• [TASK REQUIREMENTS] Among the lines below, copy each one in which "JavaScript" appears.

Document images with source code:
BEGIN
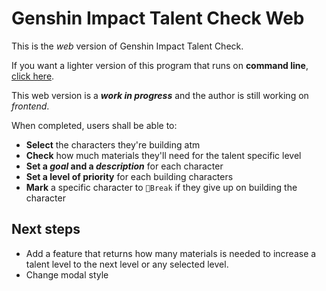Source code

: # Genshin Impact Talent Check Web 

This is the *web* version of Genshin Impact Talent Check.

If you want a lighter version of this program that runs on **command line**, [click here](https://github.com/GMarqz/writeFile).

This web version is a ***work in progress*** and the author is still working on *frontend*.

When completed, users shall be able to:

- **Select** the characters they're building atm
- **Check** how much materials they'll need for the talent specific level 
- **Set a *goal* and a *description*** for each character
- **Set a level of priority** for each building characters
- **Mark** a specific character to `🛑Break` if they give up on building the character

## Next steps

- Add a feature that returns how many materials is needed to increase a talent level to the next level or any selected level.
- Change modal style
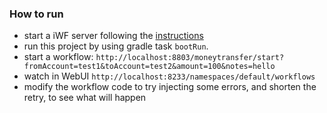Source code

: ### How to run
* start a iWF server following the [instructions](https://github.com/indeedeng/iwf#how-to-use)
* run this project by using gradle task `bootRun`.
* start a workflow: `http://localhost:8803/moneytransfer/start?fromAccount=test1&toAccount=test2&amount=100&notes=hello`
* watch in WebUI `http://localhost:8233/namespaces/default/workflows`
* modify the workflow code to try injecting some errors, and shorten the retry, to see what will happen
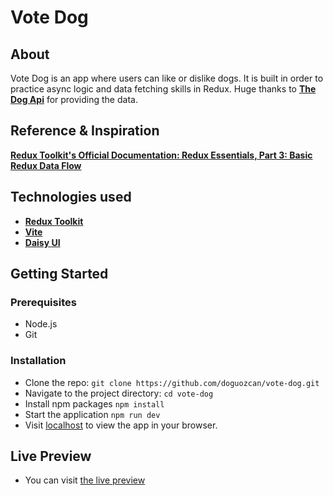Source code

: # Vote Dog

## About

Vote Dog is an app where users can like or dislike dogs.
It is built in order to practice async logic and data fetching skills in Redux.
Huge thanks to **<a href="https://www.thedogapi.com/">The Dog Api</a>** for providing the data.

## Reference & Inspiration
**<a href="https://redux.js.org/tutorials/essentials/part-3-data-flow">Redux Toolkit's Official Documentation: Redux Essentials, Part 3: Basic Redux Data Flow</a>**

## Technologies used

- **<a href="https://www.npmjs.com/package/@reduxjs/toolkit">Redux Toolkit</a>**
- **<a href="https://vitejs.dev/">Vite</a>**
- **<a href="https://daisyui.com/">Daisy UI</a>**

## Getting Started

### Prerequisites

- Node.js
- Git

### Installation

- Clone the repo:
  `git clone https://github.com/doguozcan/vote-dog.git`
- Navigate to the project directory:
  `cd vote-dog`
- Install npm packages
  `npm install`
- Start the application
  `npm run dev`
- Visit <a href="http://localhost:5137">localhost</a> to view the app in your browser.

## Live Preview

- You can visit <a href="https://thriving-brioche-8ca644.netlify.app/">the live preview</a>
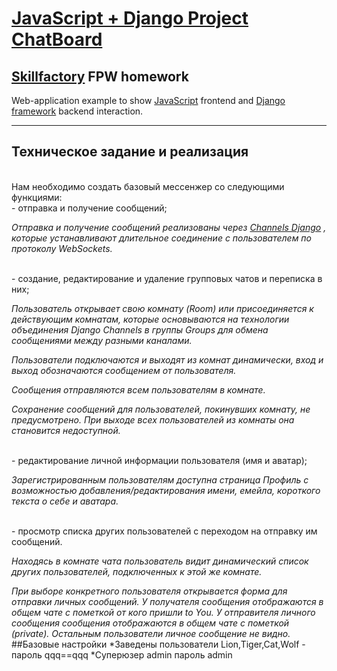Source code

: # [JavaScript + Django Project ChatBoard](http://127.0.0.1:8000/accounts/login/)
## [Skillfactory](https://skillfactory.ru) FPW homework

Web-application example to show [JavaScript](https://devdocs.io/javascript/) frontend and [Django framework](https://docs.djangoproject.com/en/4.1/intro/install/) backend interaction.
<hr>
<p> </p>

## Техническое задание и реализация  
<br>
Нам необходимо создать базовый мессенжер со следующими функциями:
<br>
- отправка и получение сообщений;

*Отправка и получение сообщений реализованы через [Channels Django](https://channels.readthedocs.io/en/stable/introduction.html) , которые устанавливают длительное соединение с пользователем по протоколу WebSockets.*

<br>
- создание, редактирование и удаление групповых чатов и переписка в них;

*Пользователь открывает свою комнату (Room) или присоединяется к действующим комнатам, которые основываются на технологии объединения Django Channels в группы Groups для обмена сообщениями между разными каналами.*

*Пользователи подключаются и выходят из комнат динамически, вход и выход обозначаются сообщением от пользователя.*

*Сообщения отправляются всем пользователям в комнате.*

*Сохранение сообщений для пользователей, покинувших комнату, не предусмотрено. При выходе всех пользователей из комнаты она становится недоступной.*

<br>
- редактирование личной информации пользователя (имя и аватар);

*Зарегистрированным пользователям доступна страница Профиль с возможностью добавления/редактирования имени, емейла, короткого текста о себе и аватара.*

<br>
- просмотр списка других пользователей с переходом на отправку им сообщений.

*Находясь в комнате чата пользователь видит динамический список других пользователей, подключенных к этой же комнате.*

*При выборе конкретного пользователя открывается форма для отправки личных сообщений. 
У получателя сообщения отображаются в общем чате с пометкой от кого пришли to You.
У отправителя личного сообщения сообщения отображаются в общем чате с пометкой (private).
Остальным пользователи личное сообщение не видно.*
<br>
##Базовые настройки
*Заведены пользователи Lion,Tiger,Cat,Wolf - пароль qqq==qqq
*Суперюзер admin пароль admin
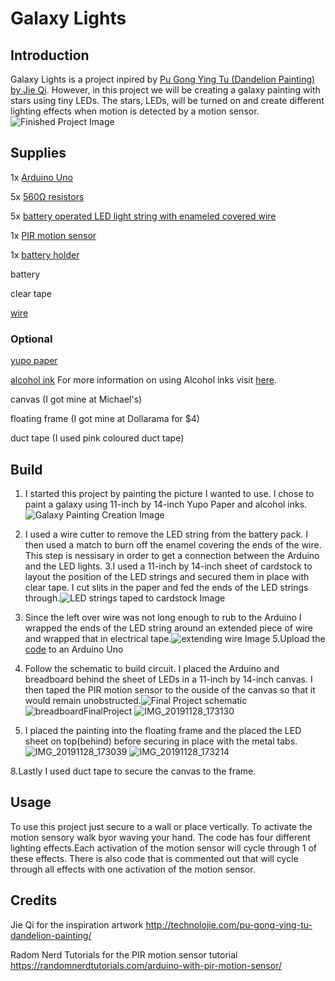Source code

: # Galaxy Lights
## Introduction
  Galaxy Lights is a project inpired by [Pu Gong Ying Tu (Dandelion Painting) by Jie Qi](http://technolojie.com/pu-gong-ying-tu-dandelion-painting/). However, in this project we will be creating a galaxy painting with stars using tiny LEDs. The stars, LEDs, will be turned on and create different lighting effects when motion is detected by a motion sensor.
  ![Finished Project Image](https://user-images.githubusercontent.com/46509527/70285365-df73f400-178c-11ea-8168-87ab29d0bb6f.jpg)
  
  
  ## Supplies
  1x [Arduino Uno](https://solarbotics.com/product/50450/)
  
  5x [560Ω resistors](https://solarbotics.com/product/r560ohm/)
  
  5x [battery operated LED light string with enameled covered wire](https://solarbotics.com/product/60600/)
  
  1x [PIR motion sensor](https://solarbotics.com/product/35185/)
  
  1x [battery holder](https://solarbotics.com/product/600060/)
  
  battery
  
  clear tape
  
  [wire](https://solarbotics.com/product/21052/)
  
  ### Optional
  [yupo paper](https://www.amazon.ca/Legion-Paper-L21YUP197WH1114-Watercolor-Polypropylene/dp/B0042SYLVK/ref=sr_1_7?keywords=yupo+paper&qid=1575586081&sr=8-7)
  
  [alcohol ink](https://www.amazon.ca/Ranger-THoltz-Alcohol-Beach-Deco/dp/B01IQA5AT6/ref=sr_1_17?keywords=alcohol+ink&qid=1575586117&sr=8-17) For more information on using Alcohol inks visit [here](https://www.youtube.com/watch?v=luGJtpf53m0).
  
  canvas (I got mine at Michael's)
  
  floating frame (I got mine at Dollarama for $4)
  
  duct tape (I used pink coloured duct tape)
  
  ## Build
  1. I started this project by painting the picture I wanted to use. I chose to paint a galaxy using 11-inch by 14-inch Yupo Paper and alcohol inks.![Galaxy Painting Creation Image](https://user-images.githubusercontent.com/46509527/70285548-7a6cce00-178d-11ea-9ad5-247506430fd5.jpg)

  2. I used a wire cutter to remove the LED string from the battery pack. I then used a match to burn off the enamel covering the ends of the wire. This step is nessisary in order to get a connection between the Arduino and the LED lights.
  3.I used a 11-inch by 14-inch sheet of cardstock to layout the position of the LED strings and secured them in place with clear tape. I cut slits in the paper and fed the ends of the LED strings through.![LED strings taped to cardstock Image](https://user-images.githubusercontent.com/46509527/70285626-c455b400-178d-11ea-8c24-87421924a079.jpg)
  4. Since the left over wire was not long enough to rub to the Arduino I wrapped the ends of the LED string around an extended piece of wire and wrapped that in electrical tape.![extending wire Image](https://user-images.githubusercontent.com/46509527/70285669-ec451780-178d-11ea-929c-eddb63b437e3.jpg)
  5.Upload the [code](https://github.com/Justinecatherine/Galaxy-Lights/blob/master/FinalPojectCS207.ino) to an Arduino Uno
  6. Follow the schematic to build circuit. I placed the Arduino and breadboard behind the sheet of LEDs in a 11-inch by 14-inch canvas. I then taped the PIR motion sensor to the ouside of the canvas so that it would remain unobstructed.![Final Project schematic](https://user-images.githubusercontent.com/46509527/70285707-15fe3e80-178e-11ea-8740-0628f4bd9c65.jpg)
  ![breadboardFinalProject](https://user-images.githubusercontent.com/46509527/70285740-30d0b300-178e-11ea-8ab1-7a4783d381f8.png)
![IMG_20191128_173130](https://user-images.githubusercontent.com/46509527/70285776-4a71fa80-178e-11ea-8b62-a6a9f0617636.jpg)
  7. I placed the painting into the floating frame and the placed the LED sheet on top(behind) before securing in place with the metal tabs.
  ![IMG_20191128_173039](https://user-images.githubusercontent.com/46509527/70285815-70979a80-178e-11ea-9c99-8db8308147a0.jpg)
  ![IMG_20191128_173214](https://user-images.githubusercontent.com/46509527/70285834-7e4d2000-178e-11ea-86aa-d333fb4402e6.jpg)
  
  8.Lastly I used duct tape to secure the canvas to the frame.
  
  
  ## Usage
  To use this project just secure to a wall or place vertically. To activate the motion sensory walk byor waving your hand. The code has four different lighting effects.Each activation of the motion sensor will cycle through 1 of these effects. There is also code that is commented out that will cycle through all effects with one activation of the motion sensor.
  ## Credits
  Jie Qi for the inspiration artwork http://technolojie.com/pu-gong-ying-tu-dandelion-painting/
  
  Radom Nerd Tutorials for the PIR motion sensor tutorial https://randomnerdtutorials.com/arduino-with-pir-motion-sensor/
END
• [EXERCISE ANSWER]
: # [JavaScript + Django Project ChatBoard](http://127.0.0.1:8000/accounts/login/)
Web-application example to show [JavaScript](https://devdocs.io/javascript/) frontend and [Django framework](https://docs.djangoproject.com/en/4.1/intro/install/) backend interaction.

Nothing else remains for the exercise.